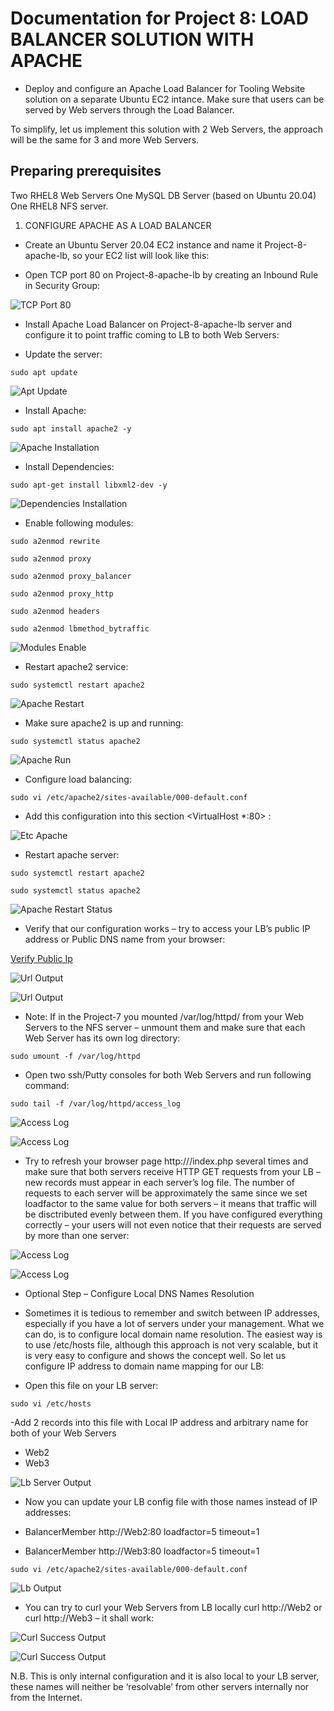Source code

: # Documentation for Project 8: LOAD BALANCER SOLUTION WITH APACHE

- Deploy and configure an Apache Load Balancer for Tooling Website solution on a separate Ubuntu EC2 intance. Make sure that users can be served by Web servers through the Load Balancer.

To simplify, let us implement this solution with 2 Web Servers, the approach will be the same for 3 and more Web Servers.

## Preparing prerequisites

Two RHEL8 Web Servers
One MySQL DB Server (based on Ubuntu 20.04)
One RHEL8 NFS server.

1. CONFIGURE APACHE AS A LOAD BALANCER

- Create an Ubuntu Server 20.04 EC2 instance and name it Project-8-apache-lb, so your EC2 list will look like this:

- Open TCP port 80 on Project-8-apache-lb by creating an Inbound Rule in Security Group:

![TCP Port 80](./image/http-tcp-80.PNG)

- Install Apache Load Balancer on Project-8-apache-lb server and configure it to point traffic coming to LB to both Web Servers:

- Update the server:

`sudo apt update`

![Apt Update](./image/update-output.PNG)

- Install Apache:

`sudo apt install apache2 -y`

![Apache Installation](./image/apache-install-output.PNG)

- Install Dependencies:

`sudo apt-get install libxml2-dev -y`

![Dependencies Installation](./image/dependencies-install-output.PNG)

- Enable following modules:

`sudo a2enmod rewrite`

`sudo a2enmod proxy`

`sudo a2enmod proxy_balancer`

`sudo a2enmod proxy_http`

`sudo a2enmod headers`

`sudo a2enmod lbmethod_bytraffic`

![Modules Enable](./image/modules-enable-output.PNG)

- Restart apache2 service:

`sudo systemctl restart apache2`

![Apache Restart](./image/apacche-restart-output.PNG)

- Make sure apache2 is up and running:

`sudo systemctl status apache2`

![Apache Run](./image/apache-run-status.PNG)

- Configure load balancing:

`sudo vi /etc/apache2/sites-available/000-default.conf`

- Add this configuration into this section <VirtualHost *:80>  </VirtualHost>:

![Etc Apache](./image/paste-output.PNG)

- Restart apache server:

`sudo systemctl restart apache2`

`sudo systemctl status apache2`

![Apache Restart Status](./image/2-restart-status-output.PNG)

- Verify that our configuration works – try to access your LB’s public IP address or Public DNS name from your browser:

[Verify Public Ip](http://13.59.162.81/admin_tooling.php)

![Url Output](./image/webserver2-output.PNG)

![Url Output](./image/webserver3-output.PNG)

- Note: If in the Project-7 you mounted /var/log/httpd/ from your Web Servers to the NFS server – unmount them and make sure that each Web Server has its own log directory:

`sudo umount -f /var/log/httpd`

- Open two ssh/Putty consoles for both Web Servers and run following command:

`sudo tail -f /var/log/httpd/access_log`

![Access Log](./image/webserver2-access-log.PNG)

![Access Log](./image/webserver3-access-log.PNG)

- Try to refresh your browser page http://<Load-Balancer-Public-IP-Address-or-Public-DNS-Name>/index.php several times and make sure that both servers receive HTTP GET requests from your LB – new records must appear in each server’s log file. The number of requests to each server will be approximately the same since we set loadfactor to the same value for both servers – it means that traffic will be disctributed evenly between them. If you have configured everything correctly – your users will not even notice that their requests are served by more than one server:

![Access Log](./image/webserver2-multiple-access-log.PNG)

![Access Log](./image/webserver3-multiple-access-log.PNG)

- Optional Step – Configure Local DNS Names Resolution

- Sometimes it is tedious to remember and switch between IP addresses, especially if you have a lot of servers under your management.
What we can do, is to configure local domain name resolution. The easiest way is to use /etc/hosts file, although this approach is not very scalable, but it is very easy to configure and shows the concept well. So let us configure IP address to domain name mapping for our LB:

- Open this file on your LB server:

`sudo vi /etc/hosts`

-Add 2 records into this file with Local IP address and arbitrary name for both of your Web Servers

- <WebServer1-Private-IP-Address> Web2
- <WebServer2-Private-IP-Address> Web3

![Lb Server Output](./image/lb-server-output.PNG)

- Now you can update your LB config file with those names instead of IP addresses:

- BalancerMember http://Web2:80 loadfactor=5 timeout=1
- BalancerMember http://Web3:80 loadfactor=5 timeout=1

`sudo vi /etc/apache2/sites-available/000-default.conf`

![Lb Output](./image/lb-output.PNG)

- You can try to curl your Web Servers from LB locally curl http://Web2 or curl http://Web3 – it shall work:

![Curl Success Output](./image/curl-html-web2output.PNG)

![Curl Success Output](./image/curl-html-web3output.PNG)

N.B. This is only internal configuration and it is also local to your LB server, these names will neither be ‘resolvable’ from other servers internally nor from the Internet.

◇ ◇ ◇

Task details> Every line above should be reproduced exactly, please, with no pictures included.

Answer for this exercise>
Source code

: # Documentation for Project 8: LOAD BALANCER SOLUTION WITH APACHE

- Deploy and configure an Apache Load Balancer for Tooling Website solution on a separate Ubuntu EC2 intance. Make sure that users can be served by Web servers through the Load Balancer.

To simplify, let us implement this solution with 2 Web Servers, the approach will be the same for 3 and more Web Servers.

## Preparing prerequisites

Two RHEL8 Web Servers
One MySQL DB Server (based on Ubuntu 20.04)
One RHEL8 NFS server.

1. CONFIGURE APACHE AS A LOAD BALANCER

- Create an Ubuntu Server 20.04 EC2 instance and name it Project-8-apache-lb, so your EC2 list will look like this:

- Open TCP port 80 on Project-8-apache-lb by creating an Inbound Rule in Security Group:

![TCP Port 80](./image/http-tcp-80.PNG)

- Install Apache Load Balancer on Project-8-apache-lb server and configure it to point traffic coming to LB to both Web Servers:

- Update the server:

`sudo apt update`

![Apt Update](./image/update-output.PNG)

- Install Apache:

`sudo apt install apache2 -y`

![Apache Installation](./image/apache-install-output.PNG)

- Install Dependencies:

`sudo apt-get install libxml2-dev -y`

![Dependencies Installation](./image/dependencies-install-output.PNG)

- Enable following modules:

`sudo a2enmod rewrite`

`sudo a2enmod proxy`

`sudo a2enmod proxy_balancer`

`sudo a2enmod proxy_http`

`sudo a2enmod headers`

`sudo a2enmod lbmethod_bytraffic`

![Modules Enable](./image/modules-enable-output.PNG)

- Restart apache2 service:

`sudo systemctl restart apache2`

![Apache Restart](./image/apacche-restart-output.PNG)

- Make sure apache2 is up and running:

`sudo systemctl status apache2`

![Apache Run](./image/apache-run-status.PNG)

- Configure load balancing:

`sudo vi /etc/apache2/sites-available/000-default.conf`

- Add this configuration into this section <VirtualHost *:80>  </VirtualHost>:

![Etc Apache](./image/paste-output.PNG)

- Restart apache server:

`sudo systemctl restart apache2`

`sudo systemctl status apache2`

![Apache Restart Status](./image/2-restart-status-output.PNG)

- Verify that our configuration works – try to access your LB’s public IP address or Public DNS name from your browser:

[Verify Public Ip](http://13.59.162.81/admin_tooling.php)

![Url Output](./image/webserver2-output.PNG)

![Url Output](./image/webserver3-output.PNG)

- Note: If in the Project-7 you mounted /var/log/httpd/ from your Web Servers to the NFS server – unmount them and make sure that each Web Server has its own log directory:

`sudo umount -f /var/log/httpd`

- Open two ssh/Putty consoles for both Web Servers and run following command:

`sudo tail -f /var/log/httpd/access_log`

![Access Log](./image/webserver2-access-log.PNG)

![Access Log](./image/webserver3-access-log.PNG)

- Try to refresh your browser page http://<Load-Balancer-Public-IP-Address-or-Public-DNS-Name>/index.php several times and make sure that both servers receive HTTP GET requests from your LB – new records must appear in each server’s log file. The number of requests to each server will be approximately the same since we set loadfactor to the same value for both servers – it means that traffic will be disctributed evenly between them. If you have configured everything correctly – your users will not even notice that their requests are served by more than one server:

![Access Log](./image/webserver2-multiple-access-log.PNG)

![Access Log](./image/webserver3-multiple-access-log.PNG)

- Optional Step – Configure Local DNS Names Resolution

- Sometimes it is tedious to remember and switch between IP addresses, especially if you have a lot of servers under your management.
What we can do, is to configure local domain name resolution. The easiest way is to use /etc/hosts file, although this approach is not very scalable, but it is very easy to configure and shows the concept well. So let us configure IP address to domain name mapping for our LB:

- Open this file on your LB server:

`sudo vi /etc/hosts`

-Add 2 records into this file with Local IP address and arbitrary name for both of your Web Servers

- <WebServer1-Private-IP-Address> Web2
- <WebServer2-Private-IP-Address> Web3

![Lb Server Output](./image/lb-server-output.PNG)

- Now you can update your LB config file with those names instead of IP addresses:

- BalancerMember http://Web2:80 loadfactor=5 timeout=1
- BalancerMember http://Web3:80 loadfactor=5 timeout=1

`sudo vi /etc/apache2/sites-available/000-default.conf`

![Lb Output](./image/lb-output.PNG)

- You can try to curl your Web Servers from LB locally curl http://Web2 or curl http://Web3 – it shall work:

![Curl Success Output](./image/curl-html-web2output.PNG)

![Curl Success Output](./image/curl-html-web3output.PNG)

N.B. This is only internal configuration and it is also local to your LB server, these names will neither be ‘resolvable’ from other servers internally nor from the Internet.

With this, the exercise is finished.